Mum was a country girl; she was born and grew up in Wangaratta. She met my Dad there, got married and had five of her seven children there. Her parents lived there till there deaths and she still has a sister there now. Wangaratta is her final resting place. Her ashes overlook over a rose garden, and she looks out over where her parents and her brother lie.
Mum was a nurse and was very committed to her career in aged care. She always worked, for as long as I can remember. One of my earliest memories is following her around, in her white nurses uniform with her nurses badge pinned to the collar. She looked after the elderly right up until her retirement. If we were to have a conversation today about how hard it is to balance work and family life, I probably wouldn’t have a forum – she worked, looked after seven children in a generation where Dads just weren’t hands-on.

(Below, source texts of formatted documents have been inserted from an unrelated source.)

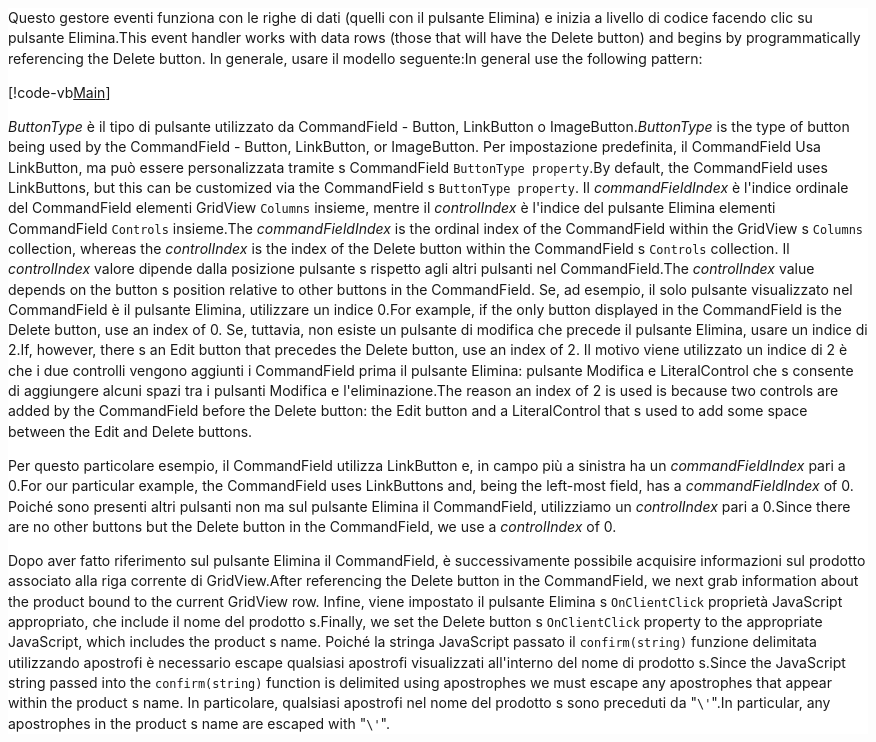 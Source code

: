 <span data-ttu-id="f97a3-175">Questo gestore eventi funziona con le righe di dati (quelli con il pulsante Elimina) e inizia a livello di codice facendo clic su pulsante Elimina.</span><span class="sxs-lookup"><span data-stu-id="f97a3-175">This event handler works with data rows (those that will have the Delete button) and begins by programmatically referencing the Delete button.</span></span> <span data-ttu-id="f97a3-176">In generale, usare il modello seguente:</span><span class="sxs-lookup"><span data-stu-id="f97a3-176">In general use the following pattern:</span></span>


[!code-vb[Main](adding-client-side-confirmation-when-deleting-vb/samples/sample6.vb)]

<span data-ttu-id="f97a3-177">*ButtonType* è il tipo di pulsante utilizzato da CommandField - Button, LinkButton o ImageButton.</span><span class="sxs-lookup"><span data-stu-id="f97a3-177">*ButtonType* is the type of button being used by the CommandField - Button, LinkButton, or ImageButton.</span></span> <span data-ttu-id="f97a3-178">Per impostazione predefinita, il CommandField Usa LinkButton, ma può essere personalizzata tramite s CommandField `ButtonType property`.</span><span class="sxs-lookup"><span data-stu-id="f97a3-178">By default, the CommandField uses LinkButtons, but this can be customized via the CommandField s `ButtonType property`.</span></span> <span data-ttu-id="f97a3-179">Il *commandFieldIndex* è l'indice ordinale del CommandField elementi GridView `Columns` insieme, mentre il *controlIndex* è l'indice del pulsante Elimina elementi CommandField `Controls` insieme.</span><span class="sxs-lookup"><span data-stu-id="f97a3-179">The *commandFieldIndex* is the ordinal index of the CommandField within the GridView s `Columns` collection, whereas the *controlIndex* is the index of the Delete button within the CommandField s `Controls` collection.</span></span> <span data-ttu-id="f97a3-180">Il *controlIndex* valore dipende dalla posizione pulsante s rispetto agli altri pulsanti nel CommandField.</span><span class="sxs-lookup"><span data-stu-id="f97a3-180">The *controlIndex* value depends on the button s position relative to other buttons in the CommandField.</span></span> <span data-ttu-id="f97a3-181">Se, ad esempio, il solo pulsante visualizzato nel CommandField è il pulsante Elimina, utilizzare un indice 0.</span><span class="sxs-lookup"><span data-stu-id="f97a3-181">For example, if the only button displayed in the CommandField is the Delete button, use an index of 0.</span></span> <span data-ttu-id="f97a3-182">Se, tuttavia, non esiste un pulsante di modifica che precede il pulsante Elimina, usare un indice di 2.</span><span class="sxs-lookup"><span data-stu-id="f97a3-182">If, however, there s an Edit button that precedes the Delete button, use an index of 2.</span></span> <span data-ttu-id="f97a3-183">Il motivo viene utilizzato un indice di 2 è che i due controlli vengono aggiunti i CommandField prima il pulsante Elimina: pulsante Modifica e LiteralControl che s consente di aggiungere alcuni spazi tra i pulsanti Modifica e l'eliminazione.</span><span class="sxs-lookup"><span data-stu-id="f97a3-183">The reason an index of 2 is used is because two controls are added by the CommandField before the Delete button: the Edit button and a LiteralControl that s used to add some space between the Edit and Delete buttons.</span></span>

<span data-ttu-id="f97a3-184">Per questo particolare esempio, il CommandField utilizza LinkButton e, in campo più a sinistra ha un *commandFieldIndex* pari a 0.</span><span class="sxs-lookup"><span data-stu-id="f97a3-184">For our particular example, the CommandField uses LinkButtons and, being the left-most field, has a *commandFieldIndex* of 0.</span></span> <span data-ttu-id="f97a3-185">Poiché sono presenti altri pulsanti non ma sul pulsante Elimina il CommandField, utilizziamo un *controlIndex* pari a 0.</span><span class="sxs-lookup"><span data-stu-id="f97a3-185">Since there are no other buttons but the Delete button in the CommandField, we use a *controlIndex* of 0.</span></span>

<span data-ttu-id="f97a3-186">Dopo aver fatto riferimento sul pulsante Elimina il CommandField, è successivamente possibile acquisire informazioni sul prodotto associato alla riga corrente di GridView.</span><span class="sxs-lookup"><span data-stu-id="f97a3-186">After referencing the Delete button in the CommandField, we next grab information about the product bound to the current GridView row.</span></span> <span data-ttu-id="f97a3-187">Infine, viene impostato il pulsante Elimina s `OnClientClick` proprietà JavaScript appropriato, che include il nome del prodotto s.</span><span class="sxs-lookup"><span data-stu-id="f97a3-187">Finally, we set the Delete button s `OnClientClick` property to the appropriate JavaScript, which includes the product s name.</span></span> <span data-ttu-id="f97a3-188">Poiché la stringa JavaScript passato il `confirm(string)` funzione delimitata utilizzando apostrofi è necessario escape qualsiasi apostrofi visualizzati all'interno del nome di prodotto s.</span><span class="sxs-lookup"><span data-stu-id="f97a3-188">Since the JavaScript string passed into the `confirm(string)` function is delimited using apostrophes we must escape any apostrophes that appear within the product s name.</span></span> <span data-ttu-id="f97a3-189">In particolare, qualsiasi apostrofi nel nome del prodotto s sono preceduti da "`\'`".</span><span class="sxs-lookup"><span data-stu-id="f97a3-189">In particular, any apostrophes in the product s name are escaped with "`\'`".</span></span>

I loved having a nurse for my Mum. When I was sick, she’d tuck me in bed so tight, with lovely crisp hospital corners. She’d pop a thermometer into my mouth, and put her hand on my forehead; all soft and warm. Then she’d bring Lucozade to drink. Because it was fizzy it was a treat.
She was a mother to seven children, so her caring never stopped – at work and at home, she was on duty 24/7. She was no-nonsense because she needed to be. Organising seven kids, a husband and a job is not something many women of my generation would attempt.
While she was pragmatic, and no-nonsense, she was a jolly character, loved a laugh and had what she described as ‘gallows humour’. She loved that all her kids were a little bit wild; and she encouraged us to be brave, independent spirits. She recognised and celebrated the differences in all of us, and did everything she possibly could to nurture those differences.
My Mum loved to travel. She was 22 when she had her first child (and they came thick and fast from then on – seven in ten years!) so she missed the opportunity to travel the world while young and free. She made up for lost time in her middle age. Her mother was English and she never lost the connection to England. In one of her emails sent on her travels, she said of arriving in London “I feel like I’ve come home”. All of her children got the travel bug from her and she ended up with an English and Irish son in law, an English daughter in law and a Swiss daughter in law.
She loved the finer things in life – she loved the ballet, the opera and the theatre. She is the reason I love Shakespeare so much – when I was living in London and too poor to do anything, she’d get tickets to as many performances at the Globe that we could fit in on her visit. I’ve had afternoon tea at The Ritz in London three times, thanks to my Mum. She took me to my first ever opera when I was 16.
She is why I’m a tea drinker, and why I have to have a fine china cup. These days, on the weekends we drink tea out of her Royal Doulton china tea set. She is the reason I love books. Every birthday, every Christmas and every opportunity in between Mum would buy us books. Even when she knew I wouldn’t read (as a teen I was WAY to cool to read), she would still buy me books. I guess she knew well enough that I’d come back to it. She was an avid reader – she always had a book on the go.
She was a beautiful seamstress and sewed all our clothes for years. Even our bikinis. Our doona covers, t-shirts, gymnastics leotards, school formal gowns, casual dresses, jump suits. She is the reason I’m trying to learn to sew now. She is my creative inspiration.
She gave her very best years to us. She suffered a broken heart when her marriage to my Dad ended, but she waded though it in her own way.
Of all the creative, inspirational and amazing women in my life, she is by far the most influential. All that is left of her, is what she left behind in me, and my brothers and sisters. We must all live well so to do her life justice and pass on to our children all that she loved. We need to keep reading, keep drinking tea, roaming the planet and being just a little bit wild.